The Work then requires that you submit or self-publish your writing. This isn’t easy. It requires research, organization, and constant diligence and will most frequently yield rejection and criticism. But here’s the thing: Every book or story I’ve sold, every speaking opportunity and freelance writing gig I’ve landed has stemmed from the grind. With a few exceptions where I was invited to submit a story by an editor who was already familiar with my work, every story I’ve ever published is the result of mailing a submission to markets, sometimes dozens of them before getting a sale. Every book I’ve published is the result of submitting to publishers or stems from the meta-effort of submitting to agents, which resulted in signing with my wonderful agent Janet Reid, who then sold books for me. Every freelance job I have is the product of some kind of work, whether a cold pitch, answering an advertisement, or creating and delivering a presentation.

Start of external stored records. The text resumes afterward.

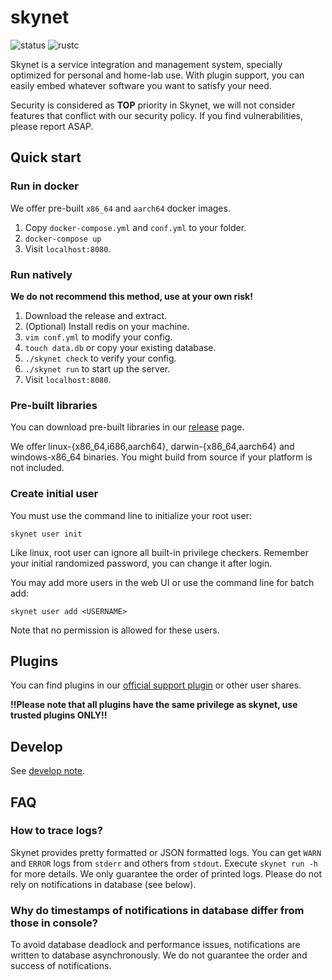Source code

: # skynet

![status](https://img.shields.io/badge/status-dev-lightgrey?style=flat-square) ![rustc](https://img.shields.io/badge/rustc-1.56+-red?style=flat-square)

Skynet is a service integration and management system, specially optimized for personal and home-lab use. With plugin support, you can easily embed whatever software you want to satisfy your need.

Security is considered as **TOP** priority in Skynet, we will not consider features that conflict with our security policy. If you find vulnerabilities, please report ASAP.

## Quick start

### Run in docker
We offer pre-built `x86_64` and `aarch64` docker images.

1. Copy `docker-compose.yml` and `conf.yml` to your folder.
2. `docker-compose up`
3. Visit `localhost:8080`.

### Run natively

**We do not recommend this method, use at your own risk!**

1. Download the release and extract.
2. (Optional) Install redis on your machine.
3. `vim conf.yml` to modify your config.
4. `touch data.db` or copy your existing database.
5. `./skynet check` to verify your config.
6. `./skynet run` to start up the server.
7. Visit `localhost:8080`.

### Pre-built libraries
You can download pre-built libraries in our [release](https://github.com/MXWXZ/skynet/releases) page.

We offer linux-{x86_64,i686,aarch64}, darwin-{x86_64,aarch64} and windows-x86_64 binaries. You might build from source if your platform is not included.

### Create initial user

You must use the command line to initialize your root user:

    skynet user init

Like linux, root user can ignore all built-in privilege checkers. Remember your initial randomized password, you can change it after login.

You may add more users in the web UI or use the command line for batch add:

    skynet user add <USERNAME>

Note that no permission is allowed for these users.

## Plugins

You can find plugins in our [official support plugin](https://github.com/MXWXZ/skynet/plugin) or other user shares.

**!!Please note that all plugins have the same privilege as skynet, use trusted plugins ONLY!!**

## Develop

See [develop note](develop.md).

## FAQ

### How to trace logs?

Skynet provides pretty formatted or JSON formatted logs. You can get `WARN` and `ERROR` logs from `stderr` and others from `stdout`. Execute `skynet run -h` for more details. We only guarantee the order of printed logs. Please do not rely on notifications in database (see below).

### Why do timestamps of notifications in database differ from those in console?

To avoid database deadlock and performance issues, notifications are written to database asynchronously. We do not guarantee the order and success of notifications.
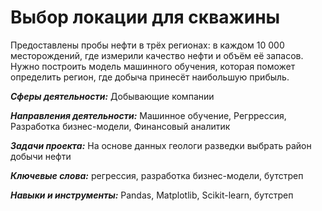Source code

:# Выбор локации для скважины
Предоставлены пробы нефти в трёх регионах: в каждом 10 000 месторождений, где измерили качество нефти и объём её запасов. Нужно построить модель машинного обучения, которая поможет определить регион, где добыча принесёт наибольшую прибыль. 

***Сферы деятельности:*** Добывающие компании

***Направления деятельности:*** Машинное обучение, Регррессия, Разработка бизнес-модели, Финансовый аналитик

***Задачи проекта:*** На основе данных геологи разведки выбрать район добычи нефти

***Ключевые слова:*** регрессия, разработка бизнес-модели, бутстреп

***Навыки и инструменты:*** Pandas, Matplotlib, Scikit-learn, бутстреп

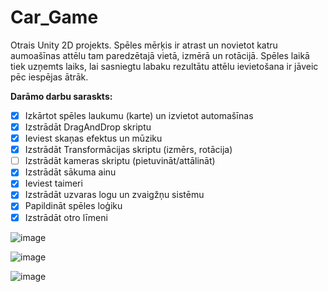 # Car_Game
Otrais Unity 2D projekts.
Spēles mērķis ir atrast un novietot katru 
aumoašīnas attēlu tam paredzētajā vietā, 
izmērā un rotācijā. Spēles laikā tiek uzņemts laiks, 
lai sasniegtu labaku rezultātu attēlu ievietošana ir 
jāveic pēc iespējas ātrāk.

**Darāmo darbu saraskts:**
- [x] Izkārtot spēles laukumu (karte) un izvietot automašīnas
- [x] Izstrādāt DragAndDrop skriptu
- [x] Ieviest skaņas efektus un mūziku
- [x] Izstrādāt Transformācijas skriptu (izmērs, rotācija)
- [ ] Izstrādāt kameras skriptu (pietuvināt/attālināt)
- [x] Izstrādāt sākuma ainu
- [x] Ieviest taimeri
- [x] Izstrādāt uzvaras logu un zvaigžņu sistēmu
- [x] Papildināt spēles loģiku
- [x] Izstrādāt otro līmeni

![image](https://github.com/user-attachments/assets/bc182a77-12a1-42a4-898f-2fce92ec2f8e)

![image](https://github.com/user-attachments/assets/777244ad-4765-4b3b-8867-d91b9cbe9875)

![image](https://github.com/user-attachments/assets/180a1226-54f7-44f1-bc35-b1fe7d373df5)

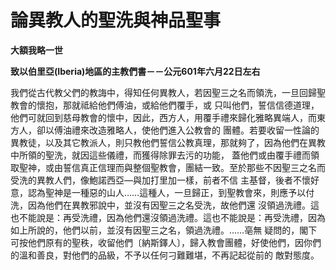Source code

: # 論異教人的聖洗與神品聖事


**大額我略一世**

**致以伯里亞(Iberia)地區的主教們書－－公元601年六月22日左右**





我們從古代教父們的教誨中，得知任何異教人，若因聖三之名而領洗，一旦回歸聖教會的懷抱，那就祗給他們傅油，或給他們覆手，或
只叫他們，誓信信德道理，他們可就回到慈母教會的懷中，因此，西方人，用覆手禮來歸化雅略異端人，而東方人，卻以傅油禮來改造雅略人，使他們進入公教會的
團體。若要收留一性論的異教徒，以及其它教派人，則只教他們誓信公教真理，那就夠了，因為他們在異教中所領的聖洗，就因這些儀禮，而獲得除罪去污的功能，
蓋他們或由覆手禮而領取聖神，或由誓信真正信理而與整個聖教會，團結一致。至於那些不因聖三之名而受洗的異教人們，像鮑諾西亞—與加打里加一樣，前者不信
主基督，後者不懷好意，認為聖神是一種惡的山人……這種人，一旦歸正，到聖教會來，則應予以付洗，因為他們在異教邪說中，並沒有因聖三之名受洗，故他們還
沒領過洗禮。這也不能說是：再受洗禮，因為他們還沒領過洗禮。這也不能說是：再受洗禮，因為如上所說的，他們以前，並沒有因聖三之名，領過洗禮。……亳無
疑問的，閣下可按他們原有的聖秩，收留他們〔納斯鐸人〕，歸入教會團體，好使他們，因你們的溫和善良，對他們的品級，不予以任何刁難難堪，不再記起從前的
敵對態度。

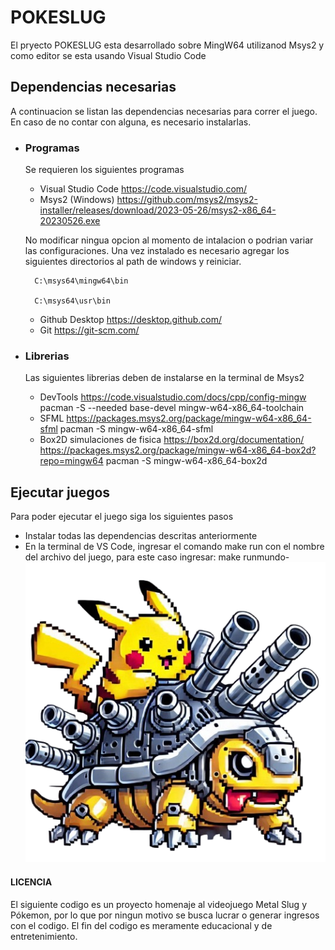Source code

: # POKESLUG
El pryecto POKESLUG esta desarrollado sobre MingW64 utilizanod Msys2 y como editor se esta usando Visual Studio Code

## Dependencias necesarias

A continuacion se listan las dependencias necesarias para correr el juego. En caso de no contar con alguna, es necesario instalarlas.

- ### Programas
    Se requieren los siguientes programas
    
    - Visual Studio Code https://code.visualstudio.com/
    - Msys2 (Windows) 
    https://github.com/msys2/msys2-installer/releases/download/2023-05-26/msys2-x86_64-20230526.exe 

    No modificar ningua opcion al momento de intalacion o podrian variar las configuraciones. Una vez instalado es necesario agregar los siguientes directorios al path de windows y reiniciar.

        C:\msys64\mingw64\bin

        C:\msys64\usr\bin

    - Github Desktop https://desktop.github.com/
    - Git https://git-scm.com/
- ### Librerias
    Las siguientes librerias deben de instalarse en la terminal de Msys2
    - DevTools https://code.visualstudio.com/docs/cpp/config-mingw
            pacman -S --needed base-devel mingw-w64-x86_64-toolchain
    - SFML https://packages.msys2.org/package/mingw-w64-x86_64-sfml
            pacman -S mingw-w64-x86_64-sfml
    - Box2D simulaciones de fisica https://box2d.org/documentation/ https://packages.msys2.org/package/mingw-w64-x86_64-box2d?repo=mingw64
            pacman -S mingw-w64-x86_64-box2d

## Ejecutar juegos
Para poder ejecutar el juego siga los siguientes pasos
- Instalar todas las dependencias descritas anteriormente
- En la terminal de VS Code, ingresar el comando make run con el nombre del archivo del juego, para este caso ingresar: make runmundo-
![alt text](Pikachu_MS2.png)



#### LICENCIA
El siguiente codigo es un proyecto homenaje al videojuego Metal Slug y Pókemon, por lo que por ningun motivo se busca lucrar o generar ingresos con el codigo. El fin del codigo es meramente educacional y de entretenimiento. 
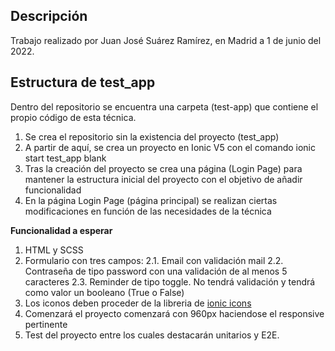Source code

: ## Descripción
Trabajo realizado por Juan José Suárez Ramírez, en Madrid a 1 de junio del 2022.

## Estructura de test_app
Dentro del repositorio se encuentra una carpeta (test-app) que contiene el propio código de esta técnica.
1. Se crea el repositorio sin la existencia del proyecto (test_app)
2. A partir de aquí, se crea un proyecto en Ionic V5 con el comando ionic start test_app blank
3. Tras la creación del proyecto se crea una página (Login Page) para mantener la estructura inicial del proyecto con el objetivo de añadir funcionalidad
4. En la página Login Page (página principal) se realizan ciertas modificaciones en función de las necesidades de la técnica

**Funcionalidad a esperar**
1. HTML y SCSS
2. Formulario con tres campos:
    2.1. Email con validación mail
    2.2. Contraseña de tipo password con una validación de al menos 5 caracteres
    2.3. Reminder de tipo toggle. No tendrá validación y tendrá como valor un booleano (True o False)
3. Los iconos deben proceder de la libreria de [ionic icons](https://ionic.io/ionicons)
4. Comenzará el proyecto comenzará con 960px haciendose el responsive pertinente
5. Test del proyecto entre los cuales destacarán unitarios y E2E.
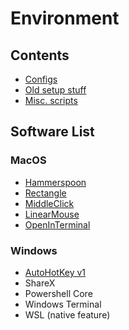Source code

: # Environment

## Contents

- [Configs](./config/)
- [Old setup stuff](./setup/)
- [Misc. scripts](./scripts/)

## Software List

### MacOS

- [Hammerspoon](https://www.hammerspoon.org/)
- [Rectangle](https://github.com/rxhanson/Rectanglehttps://github.com/rxhanson/Rectangle)
- [MiddleClick](https://github.com/artginzburg/MiddleClick-BigSur)
- [LinearMouse](https://linearmouse.org/)
- [OpenInTerminal](https://github.com/Ji4n1ng/OpenInTerminal)

### Windows

- [AutoHotKey v1](https://www.autohotkey.com/download/1.1/)
- ShareX
- Powershell Core
- Windows Terminal
- WSL (native feature)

When I was a young, callow writer I sometimes imagined that I was writing such brilliant, incendiary stuff opportunities would bloom around me like magic. As I got older I realized the truth: If you want to publish, you’ll have to grind. It takes effort. I have hundreds, thousands of rejections. I’ve failed more often than I’ve succeeded. But slowly, if you do the work, you start to make a name for yourself and build a platform. As far as I can tell, there are no shortcuts.

Of course, I may simply be not very smart. This has been suggested to me many times, though I usually reject the idea as ridiculous. After all, I played all three Zork games as a kid and even solved the Oddly-Angled Room puzzle.

Teacher for a Day

BAM!

A short while after Writing Without Rules came out, I was contacted by an English professor at a nearby university, informing me that she’d chosen to use WWR as the textbook for her writing class, and inviting me to come speak to her students. This was amazing on many levels. On one level, I was flattered and excited to think that someone thought my little book about the craft and business of writing was strong enough to use in a classroom. On another level, I was amazed that someone actually thought I was capable of putting on adult clothing and speaking in public. And on another level I sort of assumed it was a massive prank, and when I arrived at the classroom the walls would fall down and everyone I knew would be there laughing to inform me that my life was some sort of Truman Show prank.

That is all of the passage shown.